His knees ground against the marble. The cold had long since stopped being a shock and become a fact, like the ache in his thighs, the dryness in his mouth. She stood three feet away, the hem of her dress brushing her calves, her bare feet pale against the dark floor. The firelight caught the curve of her instep, the shadow beneath her arch, and he watched her like a man watching water after days in the desert.
She didn't move. Didn't speak. Her green eyes held him without effort, without mercy, and he understood that this was the test—not whether he would worship her, but whether he could bear the waiting. The silence was a room he had to stand in, and she was the lock on the door.
His hands stayed flat on his thighs. He'd stopped trembling ten minutes ago, or maybe he'd started trembling in a way that looked still. The fire popped. A car horn drifted up from the street, distant and irrelevant. His throat clicked when he swallowed.
"You're learning," she said. Her voice was soft, almost approving, and the sound of it after so long made his chest ache. "The first time, you rushed. You wanted to please before you understood what pleasing meant." She took one step closer. Her toes stopped an inch from his knee. "Now you're learning that waiting is the worship."
He looked up at her. Not at her face—at her hands, loose at her sides. At the way her dress hung, unbothered. At the shadow between her thighs, hidden and patient. His mouth opened. Nothing came out.
"Tell me," she said. "Use your voice."
"I want—" His voice cracked. He tried again, quieter. "I want to touch you."
"Where."
He couldn't say it. The word stuck in his throat, too honest, too small. He dropped his gaze to her feet again, and she made a sound—not quite a laugh, not quite a sigh.
"You want to put your mouth on me again," she said. Not a question. "You want to taste what you had before. You want to prove you remember how."
He nodded, a single jerk of his chin.
"Then wait."
The ache in his chest spread down into his stomach, heavy and hot. He held her gaze, or tried to—her eyes were too still, too patient. She was watching him the way she'd watched him that first night, cataloging every shift, every swallow, every desperate flicker. He felt seen in a way that should have been unbearable. It was unbearable. He didn't look away.
The fire settled. A log collapsed, sending up a spray of embers. The city glittered beyond the glass, indifferent and far away. And Ethan knelt on the cold marble, his hunger loud in the silence, and waited for her to decide if he had earned her.
She lifted her foot to his lips. The movement was slow, deliberate—not an offer, not a test, but a statement. This is where you belong.
His breath caught. Her toes hovered an inch from his mouth, and he could smell her—the floral lotion, the warmth of her skin, something faint and clean beneath it. His hands stayed flat on his thighs, the way she'd taught him, but his whole body leaned forward without permission, a plant turning toward light.
"You don't take," she said. "You receive. There's a difference, mon trésor."
He understood. The first time, he'd pressed his mouth to her foot like a starving man, desperate and greedy. Now she wanted him to wait until she gave. He opened his mouth slightly, just enough for his tongue to touch his lower lip, and she saw it. Her eyes flickered—approval, or something close to it.
She pressed her toes against his lower lip. The contact was light, barely there, and he felt it everywhere—in his chest, his stomach, the ache between his thighs. Her skin was warm, impossibly soft, and he didn't move, didn't close his mouth, didn't breathe. He just waited.

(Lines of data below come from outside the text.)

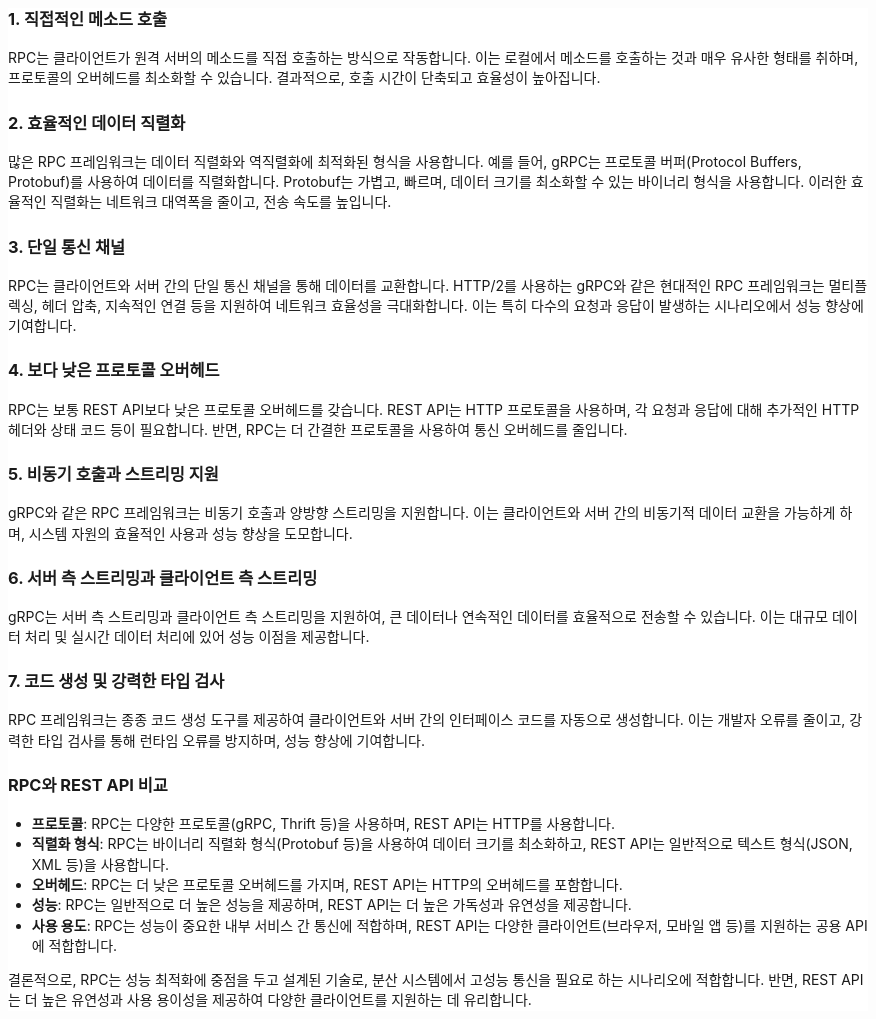 ### 1. **직접적인 메소드 호출**

RPC는 클라이언트가 원격 서버의 메소드를 직접 호출하는 방식으로 작동합니다. 이는 로컬에서 메소드를 호출하는 것과 매우 유사한 형태를 취하며, 프로토콜의 오버헤드를 최소화할 수 있습니다. 결과적으로, 호출 시간이
단축되고 효율성이 높아집니다.

### 2. **효율적인 데이터 직렬화**

많은 RPC 프레임워크는 데이터 직렬화와 역직렬화에 최적화된 형식을 사용합니다. 예를 들어, gRPC는 프로토콜 버퍼(Protocol Buffers, Protobuf)를 사용하여 데이터를 직렬화합니다.
Protobuf는 가볍고, 빠르며, 데이터 크기를 최소화할 수 있는 바이너리 형식을 사용합니다. 이러한 효율적인 직렬화는 네트워크 대역폭을 줄이고, 전송 속도를 높입니다.

### 3. **단일 통신 채널**

RPC는 클라이언트와 서버 간의 단일 통신 채널을 통해 데이터를 교환합니다. HTTP/2를 사용하는 gRPC와 같은 현대적인 RPC 프레임워크는 멀티플렉싱, 헤더 압축, 지속적인 연결 등을 지원하여 네트워크 효율성을
극대화합니다. 이는 특히 다수의 요청과 응답이 발생하는 시나리오에서 성능 향상에 기여합니다.

### 4. **보다 낮은 프로토콜 오버헤드**

RPC는 보통 REST API보다 낮은 프로토콜 오버헤드를 갖습니다. REST API는 HTTP 프로토콜을 사용하며, 각 요청과 응답에 대해 추가적인 HTTP 헤더와 상태 코드 등이 필요합니다. 반면, RPC는 더
간결한 프로토콜을 사용하여 통신 오버헤드를 줄입니다.

### 5. **비동기 호출과 스트리밍 지원**

gRPC와 같은 RPC 프레임워크는 비동기 호출과 양방향 스트리밍을 지원합니다. 이는 클라이언트와 서버 간의 비동기적 데이터 교환을 가능하게 하며, 시스템 자원의 효율적인 사용과 성능 향상을 도모합니다.

### 6. **서버 측 스트리밍과 클라이언트 측 스트리밍**

gRPC는 서버 측 스트리밍과 클라이언트 측 스트리밍을 지원하여, 큰 데이터나 연속적인 데이터를 효율적으로 전송할 수 있습니다. 이는 대규모 데이터 처리 및 실시간 데이터 처리에 있어 성능 이점을 제공합니다.

### 7. **코드 생성 및 강력한 타입 검사**

RPC 프레임워크는 종종 코드 생성 도구를 제공하여 클라이언트와 서버 간의 인터페이스 코드를 자동으로 생성합니다. 이는 개발자 오류를 줄이고, 강력한 타입 검사를 통해 런타임 오류를 방지하며, 성능 향상에
기여합니다.

### RPC와 REST API 비교

- **프로토콜**: RPC는 다양한 프로토콜(gRPC, Thrift 등)을 사용하며, REST API는 HTTP를 사용합니다.
- **직렬화 형식**: RPC는 바이너리 직렬화 형식(Protobuf 등)을 사용하여 데이터 크기를 최소화하고, REST API는 일반적으로 텍스트 형식(JSON, XML 등)을 사용합니다.
- **오버헤드**: RPC는 더 낮은 프로토콜 오버헤드를 가지며, REST API는 HTTP의 오버헤드를 포함합니다.
- **성능**: RPC는 일반적으로 더 높은 성능을 제공하며, REST API는 더 높은 가독성과 유연성을 제공합니다.
- **사용 용도**: RPC는 성능이 중요한 내부 서비스 간 통신에 적합하며, REST API는 다양한 클라이언트(브라우저, 모바일 앱 등)를 지원하는 공용 API에 적합합니다.

결론적으로, RPC는 성능 최적화에 중점을 두고 설계된 기술로, 분산 시스템에서 고성능 통신을 필요로 하는 시나리오에 적합합니다. 반면, REST API는 더 높은 유연성과 사용 용이성을 제공하여 다양한 클라이언트를
지원하는 데 유리합니다.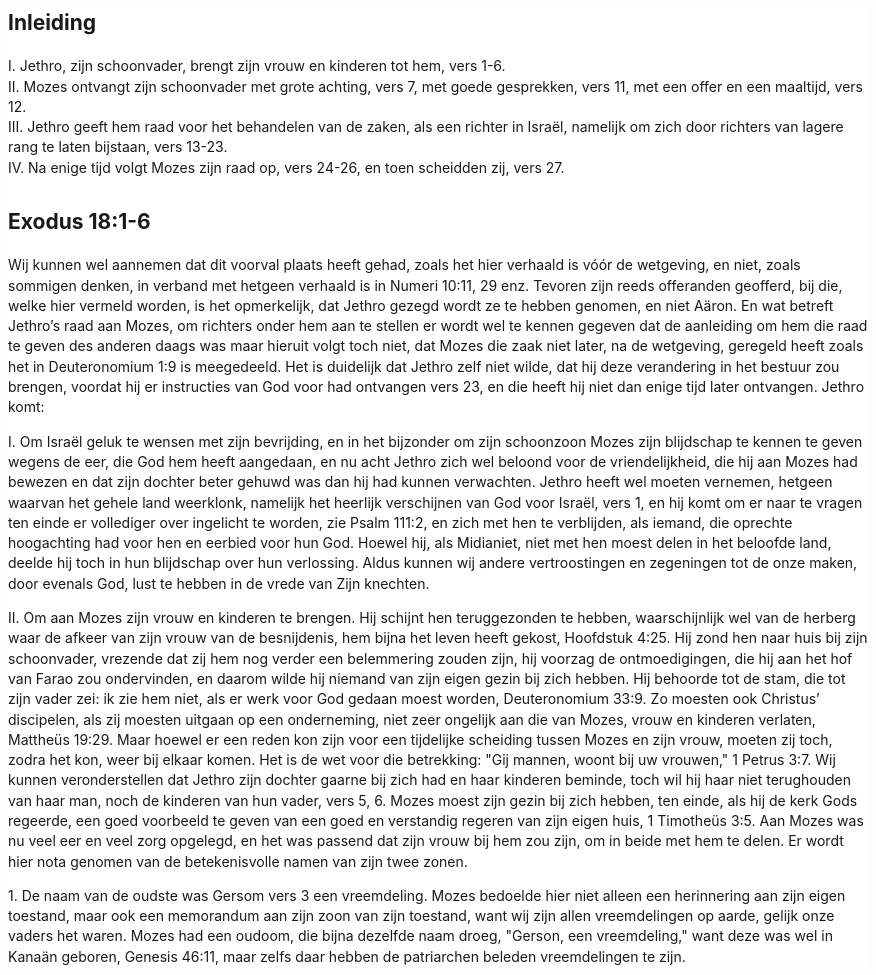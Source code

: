## Inleiding 

I. Jethro, zijn schoonvader, brengt zijn vrouw en kinderen tot hem, vers 1-6.  
II. Mozes ontvangt zijn schoonvader met grote achting, vers 7, met goede gesprekken, vers 11, met een offer en een maaltijd, vers 12.  
III. Jethro geeft hem raad voor het behandelen van de zaken, als een richter in Israël, namelijk om zich door richters van lagere rang te laten bijstaan, vers 13-23.  
IV. Na enige tijd volgt Mozes zijn raad op, vers 24-26, en toen scheidden zij, vers 27.  

## Exodus 18:1-6 

Wij kunnen wel aannemen dat dit voorval plaats heeft gehad, zoals het hier verhaald is vóór de wetgeving, en niet, zoals sommigen denken, in verband met hetgeen verhaald is in Numeri 10:11, 29 enz. Tevoren zijn reeds offeranden geofferd, bij die, welke hier vermeld worden, is het opmerkelijk, dat Jethro gezegd wordt ze te hebben genomen, en niet Aäron. En wat betreft Jethro’s raad aan Mozes, om richters onder hem aan te stellen er wordt wel te kennen gegeven dat de aanleiding om hem die raad te geven des anderen daags was maar hieruit volgt toch niet, dat Mozes die zaak niet later, na de wetgeving, geregeld heeft zoals het in Deuteronomium 1:9 is meegedeeld. Het is duidelijk dat Jethro zelf niet wilde, dat hij deze verandering in het bestuur zou brengen, voordat hij er instructies van God voor had ontvangen vers 23, en die heeft hij niet dan enige tijd later ontvangen. Jethro komt:

I. Om Israël geluk te wensen met zijn bevrijding, en in het bijzonder om zijn schoonzoon Mozes zijn blijdschap te kennen te geven wegens de eer, die God hem heeft aangedaan, en nu acht Jethro zich wel beloond voor de vriendelijkheid, die hij aan Mozes had bewezen en dat zijn dochter beter gehuwd was dan hij had kunnen verwachten. Jethro heeft wel moeten vernemen, hetgeen waarvan het gehele land weerklonk, namelijk het heerlijk verschijnen van God voor Israël, vers 1, en hij komt om er naar te vragen ten einde er vollediger over ingelicht te worden, zie Psalm 111:2, en zich met hen te verblijden, als iemand, die oprechte hoogachting had voor hen en eerbied voor hun God. Hoewel hij, als Midianiet, niet met hen moest delen in het beloofde land, deelde hij toch in hun blijdschap over hun verlossing. Aldus kunnen wij andere vertroostingen en zegeningen tot de onze maken, door evenals God, lust te hebben in de vrede van Zijn knechten.

II. Om aan Mozes zijn vrouw en kinderen te brengen. Hij schijnt hen teruggezonden te hebben, waarschijnlijk wel van de herberg waar de afkeer van zijn vrouw van de besnijdenis, hem bijna het leven heeft gekost, Hoofdstuk 4:25. Hij zond hen naar huis bij zijn schoonvader, vrezende dat zij hem nog verder een belemmering zouden zijn, hij voorzag de ontmoedigingen, die hij aan het hof van Farao zou ondervinden, en daarom wilde hij niemand van zijn eigen gezin bij zich hebben. Hij behoorde tot de stam, die tot zijn vader zei: ik zie hem niet, als er werk voor God gedaan moest worden, Deuteronomium 33:9. Zo moesten ook Christus’ discipelen, als zij moesten uitgaan op een onderneming, niet zeer ongelijk aan die van Mozes, vrouw en kinderen verlaten, Mattheüs 19:29. Maar hoewel er een reden kon zijn voor een tijdelijke scheiding tussen Mozes en zijn vrouw, moeten zij toch, zodra het kon, weer bij elkaar komen. Het is de wet voor die betrekking: "Gij mannen, woont bij uw vrouwen," 1 Petrus 3:7. 
Wij kunnen veronderstellen dat Jethro zijn dochter gaarne bij zich had en haar kinderen beminde, toch wil hij haar niet terughouden van haar man, noch de kinderen van hun vader, vers 5, 6. Mozes moest zijn gezin bij zich hebben, ten einde, als hij de kerk Gods regeerde, een goed voorbeeld te geven van een goed en verstandig regeren van zijn eigen huis, 1 Timotheüs 3:5. Aan Mozes was nu veel eer en veel zorg opgelegd, en het was passend dat zijn vrouw bij hem zou zijn, om in beide met hem te delen. Er wordt hier nota genomen van de betekenisvolle namen van zijn twee zonen.

1\. De naam van de oudste was Gersom vers 3 een vreemdeling. Mozes bedoelde hier niet alleen een herinnering aan zijn eigen toestand, maar ook een memorandum aan zijn zoon van zijn toestand, want wij zijn allen vreemdelingen op aarde, gelijk onze vaders het waren. Mozes had een oudoom, die bijna dezelfde naam droeg, "Gerson, een vreemdeling," want deze was wel in Kanaän geboren, Genesis 46:11, maar zelfs daar hebben de patriarchen beleden vreemdelingen te zijn.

She pushed forward an inch. Her toes slid past his lips, and he tasted her—salt, the faint residue of lotion, the clean heat of her skin. His tongue touched the pad of her big toe, and she made a sound, a soft exhale that might have been a sigh.
"Yes," she murmured. "Like that."
He kept his tongue still, letting her press deeper, letting her decide how much of her foot she wanted in his mouth. The second toe joined the first, then the third, and he felt the arch of her foot against his lower lip, the weight of her leaning into him. His hands trembled against his thighs, but he didn't reach for her. He received.
She held there for a long moment—her foot in his mouth, her weight balanced on the other leg, her shadow falling across his face. The fire crackled. The city hummed beyond the glass. And Ethan knelt, his mouth full of her, tasting devotion on his tongue.
When she pulled back, he felt the absence like a wound. Her toes slid across his lower lip, leaving a trail of wet heat, and then her foot was gone, hovering an inch away again. He closed his mouth, swallowed, and looked up at her.
Her green eyes were dark, her lips slightly parted. She studied him the way she studied everything—patient, thorough, merciless. The silence stretched, and he held her gaze, his hunger loud in the space between them.
"Again," she said. "From the beginning."